Странное дело: к такому жесткому распорядку привыкаешь легко и прочно уже через два месяца. Уже через два месяца прекращается понос от комбижира, изготовленного из переработанной нефти, и «каши-параши», предназначенной скорее для оклейки обоев, нежели для человеческого желудка. Голова полностью отключается от мыслительного процесса и привыкает только получать и выполнять приказы — точно, беспрекословно и в срок. Ты, еще несколько недель назад свободный гражданский человек, полностью растворяешься в другом армейском принципе: «Солдат должен знать только пять слов: так точно, никак нет, есть, я и ура! А язык солдату нужен только для заклеивания писем» и на вопросы проверяющего «дяди с большими погонами», как и ожидают от тебя твои отцы-командиры и сам «дядя», громко и четко выговариваешь: «Курсант Пупкин! Жалоб и заявлений не имею!». А через полгода, напичканный «политикой», натасканный на полигоне, спортгородке и в учебном классе, привыкший отбивать шаг и горланить строевую песню громче, чем соседняя рота, намотавший сотни километров на кроссах и марш-бросках, незаметно для самого себя ты из человека, способного чувствовать, сочувствовать и сопереживать, превращаешься в Машину Войны. В выносливого, сноровистого и предприимчивого киборга, в центральный процессор которого введено только три примитивных, а потому безотказных программы: верность Долгу и Присяге, выполнение Боевого Приказа любой ценой и умение выживать в условиях горно-пустынной местности при заданных обстоятельствах. И побочным продуктом программирования сам собой появляется мощный и неистребимый «вирус», блуждающий по всем клеммам и контактам, нейронам и извилинам: каким угодно способом «отмазаться» от любой работы.
Не получив команды, мы почувствовали себя беспомощными.
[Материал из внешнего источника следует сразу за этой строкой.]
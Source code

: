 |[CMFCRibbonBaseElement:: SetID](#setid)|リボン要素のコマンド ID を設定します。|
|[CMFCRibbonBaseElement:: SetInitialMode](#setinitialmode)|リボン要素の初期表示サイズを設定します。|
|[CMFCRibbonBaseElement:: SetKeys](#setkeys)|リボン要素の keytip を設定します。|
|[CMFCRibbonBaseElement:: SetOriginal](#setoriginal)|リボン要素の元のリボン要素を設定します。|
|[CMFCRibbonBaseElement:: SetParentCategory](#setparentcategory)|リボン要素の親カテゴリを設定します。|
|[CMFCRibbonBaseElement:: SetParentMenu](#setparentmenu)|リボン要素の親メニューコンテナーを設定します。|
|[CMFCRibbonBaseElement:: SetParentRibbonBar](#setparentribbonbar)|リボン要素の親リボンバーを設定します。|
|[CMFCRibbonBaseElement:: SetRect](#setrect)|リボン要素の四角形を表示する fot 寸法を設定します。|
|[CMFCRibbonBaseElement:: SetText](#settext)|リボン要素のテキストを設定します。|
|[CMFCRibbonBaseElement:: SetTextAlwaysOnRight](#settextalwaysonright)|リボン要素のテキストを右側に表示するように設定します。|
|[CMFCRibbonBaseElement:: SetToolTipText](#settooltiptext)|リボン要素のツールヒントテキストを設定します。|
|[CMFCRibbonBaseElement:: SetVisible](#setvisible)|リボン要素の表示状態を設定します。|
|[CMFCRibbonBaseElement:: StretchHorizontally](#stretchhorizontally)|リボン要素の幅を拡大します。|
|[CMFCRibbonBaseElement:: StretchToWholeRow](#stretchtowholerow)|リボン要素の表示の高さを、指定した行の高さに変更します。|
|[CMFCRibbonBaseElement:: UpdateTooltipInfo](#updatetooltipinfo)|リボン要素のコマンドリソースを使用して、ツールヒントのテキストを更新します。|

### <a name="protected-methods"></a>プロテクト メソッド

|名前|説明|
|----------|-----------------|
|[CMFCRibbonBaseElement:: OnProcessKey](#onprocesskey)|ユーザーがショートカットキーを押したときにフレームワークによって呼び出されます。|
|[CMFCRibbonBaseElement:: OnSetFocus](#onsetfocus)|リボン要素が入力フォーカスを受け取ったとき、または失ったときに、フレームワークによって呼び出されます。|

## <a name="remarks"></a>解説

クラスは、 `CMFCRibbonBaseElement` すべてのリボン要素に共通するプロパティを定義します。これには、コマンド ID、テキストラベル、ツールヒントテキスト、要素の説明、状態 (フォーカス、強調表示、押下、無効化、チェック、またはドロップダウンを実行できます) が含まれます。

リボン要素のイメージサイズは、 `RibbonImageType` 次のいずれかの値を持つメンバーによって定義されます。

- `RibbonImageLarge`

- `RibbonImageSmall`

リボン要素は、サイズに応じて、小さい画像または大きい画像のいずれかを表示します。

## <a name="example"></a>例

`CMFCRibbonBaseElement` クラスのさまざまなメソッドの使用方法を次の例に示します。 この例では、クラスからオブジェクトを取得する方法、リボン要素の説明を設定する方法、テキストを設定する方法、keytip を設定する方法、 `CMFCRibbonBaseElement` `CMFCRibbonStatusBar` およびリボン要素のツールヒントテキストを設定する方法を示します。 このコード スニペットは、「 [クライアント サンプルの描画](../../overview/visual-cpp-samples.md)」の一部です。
Строй так и не решился рассыпаться в ожидании дальнейших распоряжений офицера. Четыреста человек «стройно», то есть строем в четыре шеренги стояли на плацу, огороженном «колючкой», охраняемом погранцами с автоматами без патронов, негромко переговаривались между собой, но не расходились. Проходили минуты: пять, десять. Наконец, самый дерзкий решил посягнуть на святость строя и закурил. «Строй — святое место!» — вдалбливали нам полгода по десять раз на дню. Четыре дня назад в учебке мы в строю боялись пошевелиться без команды, а тут — неслыханное дело! — стоит в строю и курит. Через минуту над разными частями строя показалось десяток синих дымков. Через две — беззастенчиво курил уже весь строй. Ну, а от разгильдяйства до анархии — один шаг: Кто-то вышел из строя: «А чего это мы здесь стоим как дураки?» и лавинообразно все четыре шеренги рассосались по плацу.
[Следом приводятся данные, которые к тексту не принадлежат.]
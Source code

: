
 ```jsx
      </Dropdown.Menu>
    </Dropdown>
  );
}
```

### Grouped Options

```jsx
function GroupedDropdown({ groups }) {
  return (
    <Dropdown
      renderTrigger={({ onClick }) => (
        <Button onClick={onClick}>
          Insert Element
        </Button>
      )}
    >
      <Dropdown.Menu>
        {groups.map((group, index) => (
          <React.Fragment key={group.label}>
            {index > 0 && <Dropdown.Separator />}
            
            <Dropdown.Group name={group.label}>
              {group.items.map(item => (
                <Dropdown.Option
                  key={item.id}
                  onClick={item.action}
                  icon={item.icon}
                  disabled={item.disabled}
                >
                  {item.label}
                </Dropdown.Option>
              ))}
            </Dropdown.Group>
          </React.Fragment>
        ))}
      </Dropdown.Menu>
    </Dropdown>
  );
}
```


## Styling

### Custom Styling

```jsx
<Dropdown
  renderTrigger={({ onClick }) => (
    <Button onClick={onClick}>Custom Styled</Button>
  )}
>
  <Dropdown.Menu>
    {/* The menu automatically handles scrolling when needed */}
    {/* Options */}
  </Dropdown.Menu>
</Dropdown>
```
Спасибо тем, кто не пожалел асфальта на этот плац — нам не было тесно. Четыреста сержантов, побросав вещмешки, уселись на них в кружочки по родам войск и по учебкам: танкисты с танкистами, связисты со связистами. Разведчики, зенитчики, саперы, водители, мотострелки — у всех образовался свой собственный кружок, сообразно законченному учебному подразделению.
У нас тоже образовался свой кружок: из четырехсот сержантов только тринадцать окончили ашхабадскую учебку связи — лучшую в ТуркВО. Кроме меня и Щербаничей было еще десять человек: семь из нашей второй роты и три из первой. Мы выбрали себе местечко в уголке плаца, под вышкой с погранцом, и эти счастливым числом — тринадцать — уселись на вещмешки в круг.
— Ну, что, мужики, надо бы подкрепиться?
Мысль была дельная. Из вещмешков были извлечены хлеб и незаменимые консервы «каша гречневая со свининой».
— А есть у кого-нибудь нож?
Ножа не было.
— Может об асфальт потереть?
— Зачем? — Щербанич-младший обернулся к сидевшим рядом танкистам, — Пацаны, нож есть?
— Сами ищем, — буркнули соседи.
Щербанич не успокоился и пошел бродить по плацу в поисках ножа или чем там можно открыть консервы. Через пять минут он нашел у разведчиков отличный нож. Наши банки были моментально вскрыты, нож возвращен разведчикам, а танкисты, не решаясь шевельнуть лишний раз языком, чтобы спросить нож, яростно терли свои консервы об асфальт. Доев свою банку и отшвырнув ее за «колючку», Щербанич-старший, сыто щурясь, обернулся к танкистам, все еще скребущим плац, и спросил:
— Пацаны, знаете три степени чистоты?
Танкисты не знали.
— Грязный, очень грязный и танкист, — пояснил он им, — Эх, теперь бы поспать.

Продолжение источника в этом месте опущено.